Two eagles in trees just behind us exchange angry words and more of their kind tussle for roosting space on the Outer Point side of this now flooded bay. Some chase each other over the water, talons extended out as if they were about to snatch a herring from the water. Seems too early for their mating dance —-the one where they lock talons and then spin in circles as gravity pulls them to ground. I saw that hookup once but the tangled eagles dropped out of sight behind the tree line before I could see if they broke off before hitting the ground.

We find the fresh carcass of a loon washed into the rocks. Just off shore another one floats aimlessly by. The eagles go quiet and nothing breaks silence except the flutter of gull wings.

The sight of death saddens me as does the loon appearing to morn but the silence is a perfect gift and I remember Slavic (Russian Christmas), which was celebrated yesterday in the Kuskokwim River villages of Western Alaska where we use to live.

After the Storm

We return to the woods along Eagle River with skis rather than snowshoes. Yesterday’s heavy snow fall followed by equally heavy rain transformed the trail. A weak crust covers 2 feet of heavy wet snow. Aki tries her luck on the crust but it is too weak to support even her diminutive frame. Soon she takes up station behind my skis as I slog along.

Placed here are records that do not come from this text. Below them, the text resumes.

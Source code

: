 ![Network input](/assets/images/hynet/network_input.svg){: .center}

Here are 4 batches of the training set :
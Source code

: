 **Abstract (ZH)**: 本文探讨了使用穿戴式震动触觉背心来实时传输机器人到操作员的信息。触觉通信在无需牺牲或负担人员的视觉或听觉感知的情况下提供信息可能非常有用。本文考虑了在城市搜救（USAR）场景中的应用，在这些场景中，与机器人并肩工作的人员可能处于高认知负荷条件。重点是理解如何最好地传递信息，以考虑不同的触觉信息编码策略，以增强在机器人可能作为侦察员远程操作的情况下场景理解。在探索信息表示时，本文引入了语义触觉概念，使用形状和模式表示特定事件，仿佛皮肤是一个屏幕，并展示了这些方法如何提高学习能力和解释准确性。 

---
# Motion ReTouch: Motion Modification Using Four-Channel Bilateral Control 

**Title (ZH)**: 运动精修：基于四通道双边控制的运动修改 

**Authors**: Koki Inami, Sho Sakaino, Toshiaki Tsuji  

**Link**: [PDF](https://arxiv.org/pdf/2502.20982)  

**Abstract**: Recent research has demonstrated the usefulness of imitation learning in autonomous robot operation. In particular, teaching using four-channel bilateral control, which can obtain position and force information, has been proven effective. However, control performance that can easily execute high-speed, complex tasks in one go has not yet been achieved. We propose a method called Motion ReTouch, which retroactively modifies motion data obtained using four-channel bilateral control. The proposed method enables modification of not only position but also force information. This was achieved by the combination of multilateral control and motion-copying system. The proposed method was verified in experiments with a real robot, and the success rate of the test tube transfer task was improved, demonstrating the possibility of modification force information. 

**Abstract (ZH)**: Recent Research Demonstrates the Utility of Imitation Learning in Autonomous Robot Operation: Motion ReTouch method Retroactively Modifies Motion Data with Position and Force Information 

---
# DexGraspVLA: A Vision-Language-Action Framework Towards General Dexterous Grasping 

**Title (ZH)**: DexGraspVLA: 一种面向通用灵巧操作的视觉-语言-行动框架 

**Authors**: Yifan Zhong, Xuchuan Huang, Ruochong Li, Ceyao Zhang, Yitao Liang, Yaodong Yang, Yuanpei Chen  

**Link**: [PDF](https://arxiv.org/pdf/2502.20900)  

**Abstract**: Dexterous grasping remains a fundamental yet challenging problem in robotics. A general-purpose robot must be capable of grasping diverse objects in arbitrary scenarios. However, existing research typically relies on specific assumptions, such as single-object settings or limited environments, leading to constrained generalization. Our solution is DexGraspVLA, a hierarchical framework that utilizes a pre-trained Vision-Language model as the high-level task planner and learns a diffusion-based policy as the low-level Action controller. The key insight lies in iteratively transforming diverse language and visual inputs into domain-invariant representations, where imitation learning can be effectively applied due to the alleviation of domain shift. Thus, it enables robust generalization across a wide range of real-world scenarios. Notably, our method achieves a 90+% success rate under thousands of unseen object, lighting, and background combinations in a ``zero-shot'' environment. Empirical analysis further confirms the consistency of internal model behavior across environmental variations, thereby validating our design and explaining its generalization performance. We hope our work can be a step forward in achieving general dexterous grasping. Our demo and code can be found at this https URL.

Sections of the trail are craters as if shelled by tiny mortars and I wonder if the beavers are escalating their battle with the U.S. Forest Service.  I dismiss the silly notice but can’t ignore the carters, some 10 inches deep and 2 feet across. Looking up I find the answer in the now bare spruce branches above the trail.  The weekend storm loaded down the branches with snow which was released in great masses by the heavy rain. It must have been frightening for any wandering these woods during that wet storm—snow release, violent upward snap of the newly freed tree branches, explosion of snow on snow.

This morning as nature regroups from the storm, the gray marine layer fragments into irregular shaped clouds willing to show us a little sun and blue sky. Still, at 11 AM the colors of sunrise are all we see until reaching the tidal meadow.  There the full rich tones of our winter sun make us squint but we can’t resist keeping our faces turned toward the source of irritation.

Tired of breaking trail I lead Aki onto the beach to where tide has washed away the snow.  As I empty my boot of snow an eagle cries out and five Canada Geese fly over our heads. Aki (proud dog owner speaking) doesn’t bark or break down the beach as they fly over.

Two puzzling terraces of snow border the frozen beach. I reject the first explanation that comes to mind—that the last high tide overrode snow forming the lower terrance but left a three inch blanket of it intact. Then I remembered the intensity of yesterday’s storm that covered footprints leading to our house in minutes. Rain must have given way to snow in the early morning as the tide receded, leaving behind this fine white blanket glistening in the sun.

Since the tide was out I had hoped to walk around the meadow on the bare river bank but it was too steep so we return to the meadow where I break new trail for Aki until we find one set by other skiers.  For the first time since May I enjoy the kick, glide, kick of classic skiing.